Keynote Address by Mr Wong Yan Lung, GBM, SC (Guest of Honour)

Professor Fu, Members of the Faculty, Graduates, Ladies and Gentlemen:
- First, my warmest congratulations to you Graduates. You belong to a small percentage of young people in the world who have the chance to come this far. And your hard work in the past few years has paid off. Well done.
- Your Dean, Professor Fu Hualing, invited me to speak on the same occasion three years ago in July 2022. I can only think of one reason why Professor Fu asked me again this year: Because he was not happy with what I did but is gracious enough to give me another chance to redeem myself.
- So I cannot possibly recycle my old speech.
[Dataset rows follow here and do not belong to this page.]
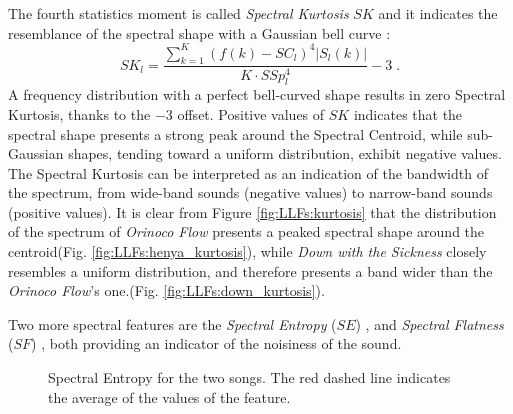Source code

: The fourth statistics moment is called \textit{Spectral Kurtosis} $SK$ and it indicates the resemblance of the spectral shape with a Gaussian bell curve \cite{weihs2016music}:
\begin{equation}\label{eq:FSK}
SK_l = \frac{\sum\limits_{k=1}^{K} (f(k)-SC_l)^4 |S_l(k)| }{K \cdot SSp_l^4} -3 \; .
\end{equation}
A frequency distribution with a perfect bell-curved shape results in zero Spectral Kurtosis, thanks to the $-3$ offset. Positive values of $SK$ indicates that the spectral shape presents a strong peak around the Spectral Centroid, while sub-Gaussian shapes, tending toward a uniform distribution, exhibit negative values. The Spectral Kurtosis can be interpreted as an indication of the bandwidth of the spectrum, from wide-band sounds (negative values) to narrow-band sounds (positive values). It is clear from Figure \ref{fig:LLFs:kurtosis} that the distribution of the spectrum of \textit{Orinoco Flow} presents a peaked spectral shape around the centroid(Fig. \ref{fig:LLFs:henya_kurtosis}), while \textit{Down with the Sickness} closely resembles a uniform distribution, and therefore presents a band wider than the \textit{Orinoco Flow}'s one.(Fig. \ref{fig:LLFs:down_kurtosis}).


Two more spectral features are the \textit{Spectral Entropy} ($SE$) \cite{Lartillot2007}, and \textit{Spectral Flatness} ($SF$) \cite{Kim2005}, both providing an indicator of the noisiness of the sound.

\begin{figure}[tb]
	\centering
	 \hfil
	\caption{Spectral Entropy for the two songs. The red dashed line indicates the average of the values of the feature.}
	\label{fig:LLFs:entropy}          
\end{figure}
I scratched my head and asked myself what it is that I can offer you today, which you cannot already find from ChatGPT or Deep Seek. Probably not much, except the delivery by a human voice.
- I looked up big events which happened since July 2022.
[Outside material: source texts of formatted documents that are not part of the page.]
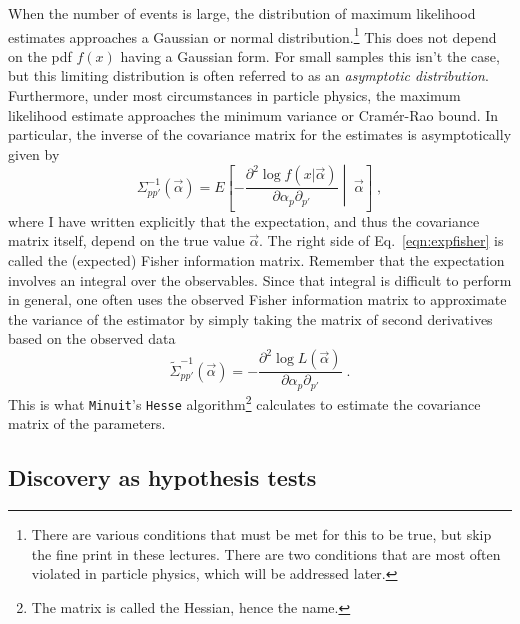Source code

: When the number of events is large, the distribution of maximum likelihood estimates approaches a Gaussian or normal distribution.\footnote{There are various conditions that must be met for this to be true, but skip the fine print in these lectures.  There are two conditions that are most often violated in particle physics, which will be addressed later.}  This does not depend on the pdf $f(x)$ having a Gaussian form.  For small samples this isn't the case, but this limiting distribution is often referred to as an \textit{asymptotic distribution}.
Furthermore, under most circumstances in particle physics, the maximum likelihood estimate approaches the minimum variance or Cram\'er-Rao bound. In particular, the inverse of the covariance matrix for the estimates is asymptotically given by
\begin{equation}
\label{eqn:expfisher}
\Sigma_{pp'}^{-1}(\vec\alpha) = E\left[- \frac{\partial^2 \log f(x|\vec{\alpha})}{\partial\alpha_p \partial_{p'}}  \middle| \;\vec\alpha \right ]  \;,
\end{equation}
where I have written explicitly that the expectation, and thus the covariance matrix itself, depend on the true value $\vec\alpha$.  The right side of Eq.~\ref{eqn:expfisher} is called the (expected) Fisher information matrix. Remember that the expectation involves an integral over the observables.  Since that integral is difficult to perform in general, one often uses the observed Fisher information matrix to approximate the variance of the estimator by simply taking the matrix of second derivatives based on the observed data
\begin{equation}
\label{eqn:obsfisher}
\tilde\Sigma_{pp'}^{-1}(\vec\alpha) = - \frac{\partial^2 \log L(\vec{\alpha})}{\partial\alpha_p \partial_{p'}}  \; .
\end{equation}
This is what \texttt{Minuit}'s \texttt{Hesse} algorithm\footnote{The matrix is called the Hessian, hence the name.} calculates to estimate the covariance matrix of the parameters.


\subsection{Discovery as hypothesis tests}\label{S:hypothesis test}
- On 30 November 2022, of course, Open AI launched ChatGPT.
- On 5 May 2023, WHO ended the designation of COVID-19 as a public health emergency of international concern.
- On 7 October 2023, Hamas attacked Israel, starting the Gaza war.
- On 4 November 2024, Mr. Donald Trump won the US presidential election.
- On 2 April 2025, Mr. Trump declared the so-called “Liberation Day” and weaponized sweeping trade tariffs against many countries including China.
- Should you be worried about these events as you embark on your legal career? Perhaps not so much getting worried, but getting prepared.
- How to turn AI from a competitor to an assistant?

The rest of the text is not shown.